* Exercise data *

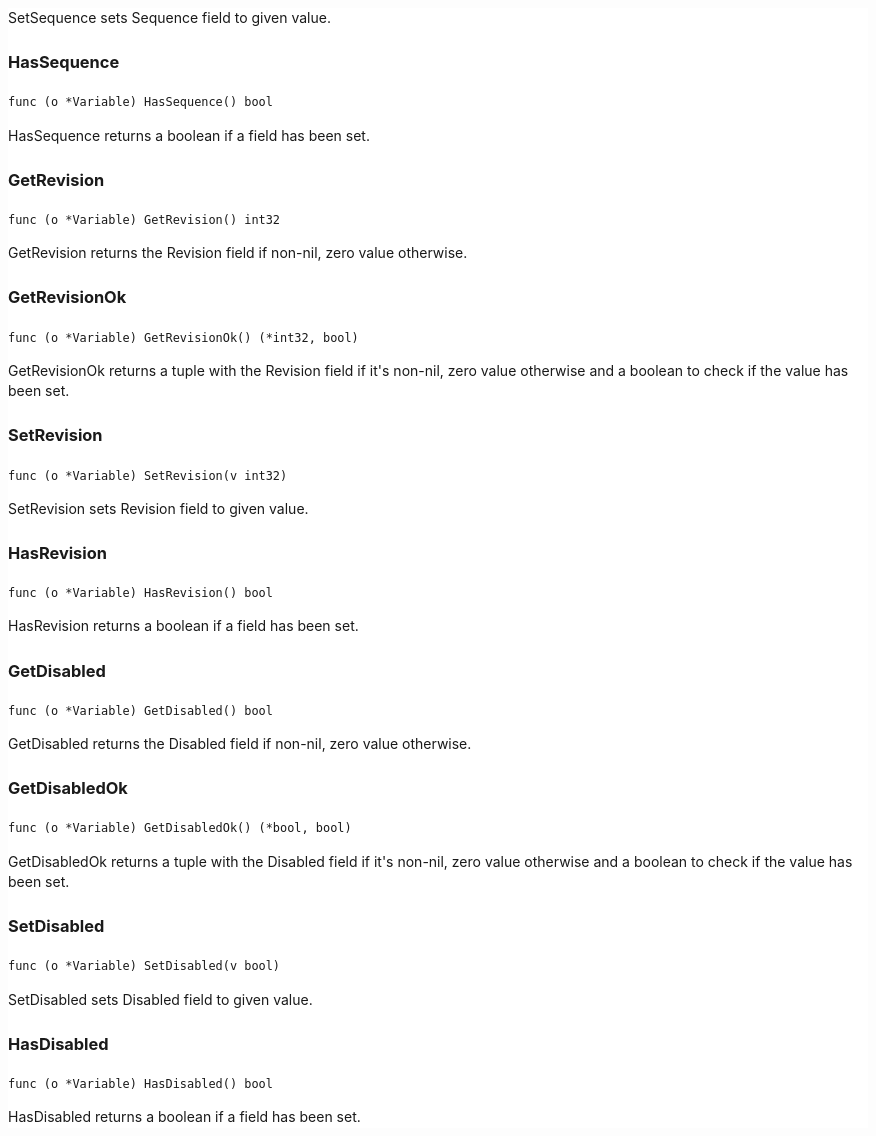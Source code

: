 SetSequence sets Sequence field to given value.

### HasSequence

`func (o *Variable) HasSequence() bool`

HasSequence returns a boolean if a field has been set.

### GetRevision

`func (o *Variable) GetRevision() int32`

GetRevision returns the Revision field if non-nil, zero value otherwise.

### GetRevisionOk

`func (o *Variable) GetRevisionOk() (*int32, bool)`

GetRevisionOk returns a tuple with the Revision field if it's non-nil, zero value otherwise
and a boolean to check if the value has been set.

### SetRevision

`func (o *Variable) SetRevision(v int32)`

SetRevision sets Revision field to given value.

### HasRevision

`func (o *Variable) HasRevision() bool`

HasRevision returns a boolean if a field has been set.

### GetDisabled

`func (o *Variable) GetDisabled() bool`

GetDisabled returns the Disabled field if non-nil, zero value otherwise.

### GetDisabledOk

`func (o *Variable) GetDisabledOk() (*bool, bool)`

GetDisabledOk returns a tuple with the Disabled field if it's non-nil, zero value otherwise
and a boolean to check if the value has been set.

### SetDisabled

`func (o *Variable) SetDisabled(v bool)`

SetDisabled sets Disabled field to given value.

### HasDisabled

`func (o *Variable) HasDisabled() bool`

HasDisabled returns a boolean if a field has been set.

* Required work *
Each line above should be written out again unchanged; no images are to be carried over.

* Output of the exercise *
Source code

: SetSequence sets Sequence field to given value.

### HasSequence

`func (o *Variable) HasSequence() bool`

HasSequence returns a boolean if a field has been set.

### GetRevision

`func (o *Variable) GetRevision() int32`

GetRevision returns the Revision field if non-nil, zero value otherwise.

### GetRevisionOk

`func (o *Variable) GetRevisionOk() (*int32, bool)`

GetRevisionOk returns a tuple with the Revision field if it's non-nil, zero value otherwise
and a boolean to check if the value has been set.

### SetRevision

`func (o *Variable) SetRevision(v int32)`

SetRevision sets Revision field to given value.

### HasRevision

`func (o *Variable) HasRevision() bool`

HasRevision returns a boolean if a field has been set.

### GetDisabled

`func (o *Variable) GetDisabled() bool`

GetDisabled returns the Disabled field if non-nil, zero value otherwise.

### GetDisabledOk

`func (o *Variable) GetDisabledOk() (*bool, bool)`

GetDisabledOk returns a tuple with the Disabled field if it's non-nil, zero value otherwise
and a boolean to check if the value has been set.

### SetDisabled

`func (o *Variable) SetDisabled(v bool)`

SetDisabled sets Disabled field to given value.

### HasDisabled

`func (o *Variable) HasDisabled() bool`

HasDisabled returns a boolean if a field has been set.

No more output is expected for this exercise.